The natural world doesn’t have free will. Particles don’t choose to behave the way they want. You just said they are good at following rules. If they weren’t science would be out of a job. Sure, there are probabilities at the quantum level but translating that to freedom in brain chemistry is another matter altogether and quantum randomness is not free will. Much of the macro-world is still viewed largely as deterministic and scientists treat it as such. Future states are predicted by an adequate knowledge of the current state of a system. As Richard Feynman wrote: “If we have an atom that is in an excited state and so is going to emit a photon, we cannot say when it will emit the photon. It has a certain amplitude to emit the photon at any time, and we can predict only a probability for emission; we cannot predict the future exactly. This has given rise to all kinds of nonsense and questions on the meanings of freedom of will, and of the idea that the world is uncertain.” Neuroscientists operate under the principle of casual determinism as do most scientists. The world is clearly consistent and ordered. You are also assuming quantum mechanics is a final or complete description of reality. This assumes we will not come to a deeper understanding of our world that may or may not have hidden variables. Or that there is a more complete understanding of reality that we will just never be capable of uncovering. We still have the problem of gravity in GR and QM. What we can be certain of is that both GR and QM are absolutely amazing approximations of reality with predictive and explanatory power.
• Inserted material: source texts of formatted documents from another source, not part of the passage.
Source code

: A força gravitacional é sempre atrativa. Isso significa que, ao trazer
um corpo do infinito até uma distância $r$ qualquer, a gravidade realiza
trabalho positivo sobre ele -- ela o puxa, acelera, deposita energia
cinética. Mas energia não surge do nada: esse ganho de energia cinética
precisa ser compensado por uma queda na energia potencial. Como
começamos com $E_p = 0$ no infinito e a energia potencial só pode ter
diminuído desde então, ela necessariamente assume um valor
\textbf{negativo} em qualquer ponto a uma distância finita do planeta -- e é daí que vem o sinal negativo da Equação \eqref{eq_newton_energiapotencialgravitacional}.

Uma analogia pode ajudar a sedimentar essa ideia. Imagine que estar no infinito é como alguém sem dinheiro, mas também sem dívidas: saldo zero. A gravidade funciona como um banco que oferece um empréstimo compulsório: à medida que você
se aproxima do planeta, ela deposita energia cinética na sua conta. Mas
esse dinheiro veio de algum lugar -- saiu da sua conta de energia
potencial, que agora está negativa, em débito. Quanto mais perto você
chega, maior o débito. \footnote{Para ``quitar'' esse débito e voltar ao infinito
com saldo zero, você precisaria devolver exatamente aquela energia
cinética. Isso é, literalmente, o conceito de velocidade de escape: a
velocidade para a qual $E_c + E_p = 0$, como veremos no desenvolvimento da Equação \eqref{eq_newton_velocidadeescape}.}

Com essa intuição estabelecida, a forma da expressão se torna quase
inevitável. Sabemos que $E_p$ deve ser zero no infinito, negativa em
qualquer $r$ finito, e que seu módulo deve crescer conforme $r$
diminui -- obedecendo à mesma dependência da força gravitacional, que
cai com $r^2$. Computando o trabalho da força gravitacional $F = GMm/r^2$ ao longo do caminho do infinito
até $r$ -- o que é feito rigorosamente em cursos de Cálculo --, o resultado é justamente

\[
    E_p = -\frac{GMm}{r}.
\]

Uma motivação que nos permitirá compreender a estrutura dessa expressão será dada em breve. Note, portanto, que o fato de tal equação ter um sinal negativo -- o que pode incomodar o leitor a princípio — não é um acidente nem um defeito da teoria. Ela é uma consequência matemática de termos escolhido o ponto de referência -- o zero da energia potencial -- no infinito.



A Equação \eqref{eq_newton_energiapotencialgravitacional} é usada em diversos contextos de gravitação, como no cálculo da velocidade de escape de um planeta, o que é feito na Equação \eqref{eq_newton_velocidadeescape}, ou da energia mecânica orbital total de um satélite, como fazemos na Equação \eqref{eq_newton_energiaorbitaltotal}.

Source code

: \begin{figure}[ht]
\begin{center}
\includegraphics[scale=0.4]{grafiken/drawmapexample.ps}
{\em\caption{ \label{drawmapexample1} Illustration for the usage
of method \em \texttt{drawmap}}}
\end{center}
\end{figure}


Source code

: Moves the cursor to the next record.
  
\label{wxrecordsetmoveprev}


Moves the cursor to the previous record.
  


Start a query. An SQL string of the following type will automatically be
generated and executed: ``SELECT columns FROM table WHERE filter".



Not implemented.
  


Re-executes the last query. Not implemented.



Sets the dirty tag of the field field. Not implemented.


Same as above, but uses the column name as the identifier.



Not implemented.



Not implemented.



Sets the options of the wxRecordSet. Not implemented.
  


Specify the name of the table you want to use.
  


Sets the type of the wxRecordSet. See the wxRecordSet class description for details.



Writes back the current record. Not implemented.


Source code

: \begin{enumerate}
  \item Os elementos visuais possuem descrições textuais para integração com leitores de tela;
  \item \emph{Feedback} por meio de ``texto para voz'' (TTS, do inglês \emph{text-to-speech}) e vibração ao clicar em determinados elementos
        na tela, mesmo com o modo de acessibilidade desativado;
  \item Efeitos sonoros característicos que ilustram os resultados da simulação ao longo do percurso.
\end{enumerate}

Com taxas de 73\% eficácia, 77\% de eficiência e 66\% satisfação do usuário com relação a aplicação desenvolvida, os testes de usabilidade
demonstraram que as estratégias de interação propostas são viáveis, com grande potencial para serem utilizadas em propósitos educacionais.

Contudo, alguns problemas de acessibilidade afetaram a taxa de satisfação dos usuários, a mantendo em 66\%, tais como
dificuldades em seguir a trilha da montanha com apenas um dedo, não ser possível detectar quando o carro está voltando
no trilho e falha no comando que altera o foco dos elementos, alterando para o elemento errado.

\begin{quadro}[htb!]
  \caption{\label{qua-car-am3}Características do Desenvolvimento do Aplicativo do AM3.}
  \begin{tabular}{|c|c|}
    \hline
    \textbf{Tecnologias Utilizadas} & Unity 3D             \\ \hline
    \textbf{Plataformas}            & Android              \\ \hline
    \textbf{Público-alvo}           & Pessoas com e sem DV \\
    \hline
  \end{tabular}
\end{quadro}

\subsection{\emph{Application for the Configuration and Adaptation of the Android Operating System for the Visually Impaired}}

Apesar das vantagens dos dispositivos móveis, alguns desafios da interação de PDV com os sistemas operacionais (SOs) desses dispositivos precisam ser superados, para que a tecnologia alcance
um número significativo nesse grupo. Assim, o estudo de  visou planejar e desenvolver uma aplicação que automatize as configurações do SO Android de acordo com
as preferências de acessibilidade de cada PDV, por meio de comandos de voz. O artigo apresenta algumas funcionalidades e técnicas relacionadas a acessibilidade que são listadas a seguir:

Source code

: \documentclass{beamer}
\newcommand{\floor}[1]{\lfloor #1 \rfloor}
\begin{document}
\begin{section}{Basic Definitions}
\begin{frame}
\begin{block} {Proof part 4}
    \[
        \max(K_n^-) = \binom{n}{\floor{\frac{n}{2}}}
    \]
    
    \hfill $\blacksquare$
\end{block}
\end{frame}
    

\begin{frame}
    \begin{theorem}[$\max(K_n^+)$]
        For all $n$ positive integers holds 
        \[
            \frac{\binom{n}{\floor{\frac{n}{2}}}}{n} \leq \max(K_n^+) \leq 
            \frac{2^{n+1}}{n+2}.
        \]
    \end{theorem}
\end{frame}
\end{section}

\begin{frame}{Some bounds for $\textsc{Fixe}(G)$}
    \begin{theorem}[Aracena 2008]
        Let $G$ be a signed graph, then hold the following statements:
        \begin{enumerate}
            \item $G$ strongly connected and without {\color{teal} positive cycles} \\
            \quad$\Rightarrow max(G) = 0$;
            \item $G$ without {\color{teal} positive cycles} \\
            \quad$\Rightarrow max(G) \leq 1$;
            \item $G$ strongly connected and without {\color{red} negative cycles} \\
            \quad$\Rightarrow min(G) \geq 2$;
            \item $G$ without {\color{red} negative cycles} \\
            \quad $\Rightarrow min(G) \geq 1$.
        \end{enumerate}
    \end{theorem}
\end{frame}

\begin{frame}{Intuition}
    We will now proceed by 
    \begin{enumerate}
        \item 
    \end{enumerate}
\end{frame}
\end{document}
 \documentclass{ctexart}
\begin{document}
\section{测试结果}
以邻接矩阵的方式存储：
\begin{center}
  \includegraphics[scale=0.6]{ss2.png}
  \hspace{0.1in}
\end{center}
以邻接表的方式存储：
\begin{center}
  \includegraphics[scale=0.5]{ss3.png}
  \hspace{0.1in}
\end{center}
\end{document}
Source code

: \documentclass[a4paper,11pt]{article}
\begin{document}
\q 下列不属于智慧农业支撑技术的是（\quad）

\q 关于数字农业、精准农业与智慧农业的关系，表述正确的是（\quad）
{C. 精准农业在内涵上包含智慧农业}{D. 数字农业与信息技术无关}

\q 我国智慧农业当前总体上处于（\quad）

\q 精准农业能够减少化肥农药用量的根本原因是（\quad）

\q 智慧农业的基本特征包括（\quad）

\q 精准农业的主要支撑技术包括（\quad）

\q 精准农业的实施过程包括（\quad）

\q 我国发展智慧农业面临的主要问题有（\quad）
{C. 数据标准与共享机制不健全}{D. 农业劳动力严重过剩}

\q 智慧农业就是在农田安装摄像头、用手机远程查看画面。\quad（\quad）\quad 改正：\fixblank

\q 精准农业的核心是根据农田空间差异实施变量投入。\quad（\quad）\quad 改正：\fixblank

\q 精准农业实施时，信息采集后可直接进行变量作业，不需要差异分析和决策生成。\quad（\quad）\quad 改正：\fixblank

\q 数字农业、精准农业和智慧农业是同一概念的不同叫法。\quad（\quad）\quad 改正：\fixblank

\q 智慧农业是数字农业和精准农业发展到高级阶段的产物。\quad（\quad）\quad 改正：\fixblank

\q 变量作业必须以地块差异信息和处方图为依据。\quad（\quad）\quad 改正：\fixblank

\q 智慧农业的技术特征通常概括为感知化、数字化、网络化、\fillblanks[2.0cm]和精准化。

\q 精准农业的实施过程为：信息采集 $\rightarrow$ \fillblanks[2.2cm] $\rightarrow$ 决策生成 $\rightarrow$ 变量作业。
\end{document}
How did you determine the AI have real intelligence if following rules is all they do? You can follow rules and give the appearance of intelligence without actually having it. That is the crux of Searle’s Chinese Room Experiment.

<<<Searle imagines himself alone in a room following a computer program for responding to Chinese characters slipped under the door. Searle understands nothing of Chinese, and yet, by following the program for manipulating symbols and numerals just as a computer does, he sends appropriate strings of Chinese characters back out under the door, and this leads those outside to mistakenly suppose there is a Chinese speaker in the room.

The narrow conclusion of the argument is that programming a digital computer may make it appear to understand language but could not produce real understanding. Hence the “Turing Test” is inadequate. Searle argues that the thought experiment underscores the fact that computers merely use syntactic rules to manipulate symbol strings, but have no understanding of meaning or semantics.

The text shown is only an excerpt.